Start of Block
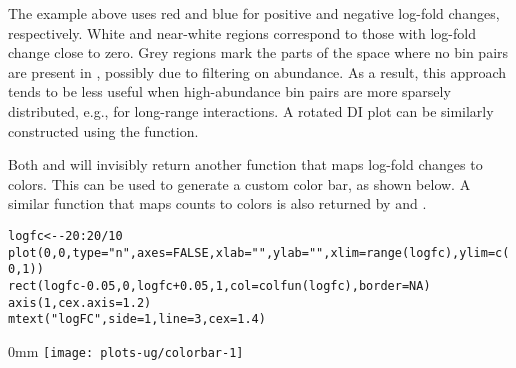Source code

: \documentclass{report}\usepackage[]{graphicx}\usepackage[usenames,dvipsnames]{color}
\makeatletter
\def\maxwidth{ %
  \ifdim\Gin@nat@width>\linewidth
    \linewidth
  \else
    \Gin@nat@width
  \fi
}
\newcommand{\hlnum}[1]{\textcolor[rgb]{0.816,0.125,0.439}{#1}}%
\newcommand{\hlstr}[1]{\textcolor[rgb]{0.251,0.627,0.251}{#1}}%
\newcommand{\hlopt}[1]{\textcolor[rgb]{0,0,0}{#1}}%
\newcommand{\hlstd}[1]{\textcolor[rgb]{0.251,0.251,0.251}{#1}}%
\newcommand{\hlkwb}[1]{\textcolor[rgb]{0,0,0}{#1}}%
\newcommand{\hlkwc}[1]{\textcolor[rgb]{0.251,0.251,0.251}{#1}}%
\newcommand{\hlkwd}[1]{\textcolor[rgb]{0.878,0.439,0.125}{#1}}%
\newenvironment{knitrout}{}{} %
\makeatother
\begin{document}
The example above uses red and blue for positive and negative log-fold changes, respectively.
White and near-white regions correspond to those with log-fold change close to zero.
Grey regions mark the parts of the space where no bin pairs are present in , possibly due to filtering on abundance.
As a result, this approach tends to be less useful when high-abundance bin pairs are more sparsely distributed, e.g., for long-range interactions.
A rotated DI plot can be similarly constructed using the  function.

Both  and  will invisibly return another function that maps log-fold changes to colors.
This can be used to generate a custom color bar, as shown below.
A similar function that maps counts to colors is also returned by  and .

\begin{knitrout}
\color{fgcolor}\begin{kframe}
\begin{alltt}
\hlstd{logfc} \hlkwb{<-} \hlopt{-}\hlnum{20}\hlopt{:}\hlnum{20}\hlopt{/}\hlnum{10}
\hlkwd{plot}\hlstd{(}\hlnum{0}\hlstd{,}\hlnum{0}\hlstd{,}\hlkwc{type}\hlstd{=}\hlstr{"n"}\hlstd{,} \hlkwc{axes}\hlstd{=}\hlnum{FALSE}\hlstd{,} \hlkwc{xlab}\hlstd{=}\hlstr{""}\hlstd{,} \hlkwc{ylab}\hlstd{=}\hlstr{""}\hlstd{,} \hlkwc{xlim}\hlstd{=}\hlkwd{range}\hlstd{(logfc),} \hlkwc{ylim}\hlstd{=}\hlkwd{c}\hlstd{(}\hlnum{0}\hlstd{,}\hlnum{1}\hlstd{))}
\hlkwd{rect}\hlstd{(logfc} \hlopt{-} \hlnum{0.05}\hlstd{,} \hlnum{0}\hlstd{, logfc} \hlopt{+} \hlnum{0.05}\hlstd{,} \hlnum{1}\hlstd{,} \hlkwc{col}\hlstd{=}\hlkwd{colfun}\hlstd{(logfc),} \hlkwc{border}\hlstd{=}\hlnum{NA}\hlstd{)}
\hlkwd{axis}\hlstd{(}\hlnum{1}\hlstd{,} \hlkwc{cex.axis}\hlstd{=}\hlnum{1.2}\hlstd{)}
\hlkwd{mtext}\hlstd{(}\hlstr{"logFC"}\hlstd{,} \hlkwc{side}\hlstd{=}\hlnum{1}\hlstd{,} \hlkwc{line}\hlstd{=}\hlnum{3}\hlstd{,} \hlkwc{cex}\hlstd{=}\hlnum{1.4}\hlstd{)}
\end{alltt}
\end{kframe}\begin{adjustwidth}{\fltoffset}{0mm}
\texttt{[image: plots-ug/colorbar-1]} \end{adjustwidth}
\end{knitrout}

\end{document}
End of Block
# What is needed:
Scan the data above. Return every line with "adjustwidth" in it.

# Response to the exercise:
\end{kframe}\begin{adjustwidth}{\fltoffset}{0mm}
\texttt{[image: plots-ug/colorbar-1]} \end{adjustwidth}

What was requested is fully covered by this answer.